A new track almost always gets a late slot in the calendar.

So what if Sebastian Vettel has already sewn up the World title — his second in succession — at the Japanese Grand Prix? And does Red Bull wrapping up its second successive World constructors' title in the previous race in Korea render the remainder of the races meaningless?

Adrenaline rush

Not really. For one thing, drivers such as Fernando Alonso, Jenson Button, Lewis Hamilton and Mark Webber are resolute that they have a lot to fight for in the last three races of the season.

And then the prospect of racing on a new track gives the drivers the kind of adrenaline rush that's only next to what the racers experience in a close struggle for the top prize.

“We want to win here, and the next two races. We don't like to finish second in any of the three remaining races. We are very competitive persons. There are so many people working for the team, and many more backing us. So our only target is to win,” said Alonso later this evening. That best sums up the mood in the Ferrari camp; and perhaps in the McLaren and Red Bull paddocks.Friday is a big day for the drivers and the teams. When they get on to the tarmac at the Buddh International Circuit for the first time in the morning for the first free practice, it will be a whole new experience for them, far removed from those fervent, multi-lap sessions they had completed on the simulator before arriving in Greater Noida.

Biggest challenge

Their biggest challenge would be gauging, among other things, the level of down force, grip and severity of braking.

As McLaren's Jenson Button explained recently, “It's a strange experience when you run for the first time on a new circuit because you're piecing together an incredibly diverse and vivid set of data in your mind.
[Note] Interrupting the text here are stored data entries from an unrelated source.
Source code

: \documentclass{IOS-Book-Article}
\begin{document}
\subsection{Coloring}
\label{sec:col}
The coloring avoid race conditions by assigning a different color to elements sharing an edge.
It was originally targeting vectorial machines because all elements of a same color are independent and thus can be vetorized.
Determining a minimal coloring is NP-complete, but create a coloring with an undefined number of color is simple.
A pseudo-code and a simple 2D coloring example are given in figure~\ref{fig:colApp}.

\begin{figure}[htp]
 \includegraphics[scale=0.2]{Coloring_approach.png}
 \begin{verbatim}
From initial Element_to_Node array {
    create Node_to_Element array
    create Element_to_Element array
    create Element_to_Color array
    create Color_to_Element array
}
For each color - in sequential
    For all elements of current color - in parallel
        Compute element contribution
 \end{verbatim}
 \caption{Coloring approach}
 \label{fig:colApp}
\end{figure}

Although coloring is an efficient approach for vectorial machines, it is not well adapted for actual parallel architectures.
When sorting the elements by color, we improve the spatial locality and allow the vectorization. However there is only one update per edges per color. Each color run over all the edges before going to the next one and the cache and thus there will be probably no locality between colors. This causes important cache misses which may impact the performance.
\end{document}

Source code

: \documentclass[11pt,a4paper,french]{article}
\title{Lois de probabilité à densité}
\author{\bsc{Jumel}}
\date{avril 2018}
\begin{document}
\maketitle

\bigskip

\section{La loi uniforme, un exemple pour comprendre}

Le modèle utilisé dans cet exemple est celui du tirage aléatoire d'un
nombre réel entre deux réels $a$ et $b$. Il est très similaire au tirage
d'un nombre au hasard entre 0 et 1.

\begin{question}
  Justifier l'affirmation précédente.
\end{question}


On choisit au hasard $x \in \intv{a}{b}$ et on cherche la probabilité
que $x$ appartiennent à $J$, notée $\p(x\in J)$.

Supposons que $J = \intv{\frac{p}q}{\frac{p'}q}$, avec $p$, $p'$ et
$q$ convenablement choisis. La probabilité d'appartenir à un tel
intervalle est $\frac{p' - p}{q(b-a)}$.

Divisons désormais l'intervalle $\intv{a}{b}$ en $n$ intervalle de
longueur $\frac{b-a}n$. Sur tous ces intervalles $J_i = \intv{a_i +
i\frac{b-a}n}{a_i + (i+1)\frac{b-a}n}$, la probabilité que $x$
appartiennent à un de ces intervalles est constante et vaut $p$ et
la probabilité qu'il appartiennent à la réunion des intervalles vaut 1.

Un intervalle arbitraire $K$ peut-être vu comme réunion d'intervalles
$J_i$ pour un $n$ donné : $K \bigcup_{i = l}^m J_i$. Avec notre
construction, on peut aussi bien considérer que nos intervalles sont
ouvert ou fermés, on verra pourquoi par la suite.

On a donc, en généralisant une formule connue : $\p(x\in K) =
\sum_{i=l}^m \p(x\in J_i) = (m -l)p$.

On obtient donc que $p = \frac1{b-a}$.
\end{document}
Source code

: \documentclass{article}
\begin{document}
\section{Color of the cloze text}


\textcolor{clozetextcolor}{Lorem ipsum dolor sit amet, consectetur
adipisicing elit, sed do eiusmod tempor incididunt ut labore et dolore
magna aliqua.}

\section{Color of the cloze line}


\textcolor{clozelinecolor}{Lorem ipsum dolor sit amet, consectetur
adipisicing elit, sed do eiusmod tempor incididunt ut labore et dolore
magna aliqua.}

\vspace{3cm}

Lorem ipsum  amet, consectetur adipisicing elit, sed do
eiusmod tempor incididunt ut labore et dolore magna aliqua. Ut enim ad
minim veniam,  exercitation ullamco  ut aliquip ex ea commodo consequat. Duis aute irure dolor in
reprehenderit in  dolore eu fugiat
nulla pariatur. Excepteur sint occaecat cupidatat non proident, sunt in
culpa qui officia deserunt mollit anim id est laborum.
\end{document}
“You're quickly gathering everything together, constantly assessing the grip-level, watching for unexpected bumps, checking the kerb-height, run-off areas, pit-lane entry and exit, gradient. And all that happens at about 170mph!”

Virgin track

What has been really striking is the unanimity of the drivers who have all expressed their eagerness to get on to the virgin track. With the pressure of going for the championship off, they are expected to go flat out with KERS (Kinetic Energy Recovering System) and DRS (Drag Reduction System) operable in three zones.

Drivers such as Hamilton were of the view that the down force and severity of braking would be reasonably hard on the tyres.

In effect there could be at least two if not three pit stops and the one who nurse the rapidly degrading Pirellis could hold the key.

Meanwhile, Red Bull's Sebastian Vettel has vowed to help his teammate Mark Webber finish second in the championship. Webber, with 209 points, is in the throes of a struggle for the second spot with Button (222), Alonso (212) and Hamilton (196).

Milestone in sight

Vettel, who has 12 poles and 10 victories so far, has a couple of milestones within his sights — Nigel Mansell's most pole positions in a season (14) and Michael Schumacher's most wins in a season (13).

What a wonderful season it would be for the German if he were to add these two to his one fabulous record — the youngest driver to win back-to-back titles.

From India's point of view, watching Sahara Force India and Narain Karthikeyan (Hispania Racing Team) perform here would be a rare experience.